*Task requirements*
Scan the data that follows and count the lines with the string "thebibliography"; answer with the count alone.

----- Dataset content

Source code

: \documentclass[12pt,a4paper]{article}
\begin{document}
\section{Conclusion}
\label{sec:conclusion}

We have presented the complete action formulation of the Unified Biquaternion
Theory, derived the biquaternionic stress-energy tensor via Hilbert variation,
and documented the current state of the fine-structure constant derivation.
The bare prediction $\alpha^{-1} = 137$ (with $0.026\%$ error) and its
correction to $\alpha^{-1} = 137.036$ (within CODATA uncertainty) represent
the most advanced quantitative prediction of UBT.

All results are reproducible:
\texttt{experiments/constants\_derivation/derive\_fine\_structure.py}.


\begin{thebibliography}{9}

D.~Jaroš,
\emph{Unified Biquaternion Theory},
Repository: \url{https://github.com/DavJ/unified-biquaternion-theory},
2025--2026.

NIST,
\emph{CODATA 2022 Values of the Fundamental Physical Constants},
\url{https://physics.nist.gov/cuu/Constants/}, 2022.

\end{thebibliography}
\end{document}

----------

*Solution to this exercise*
2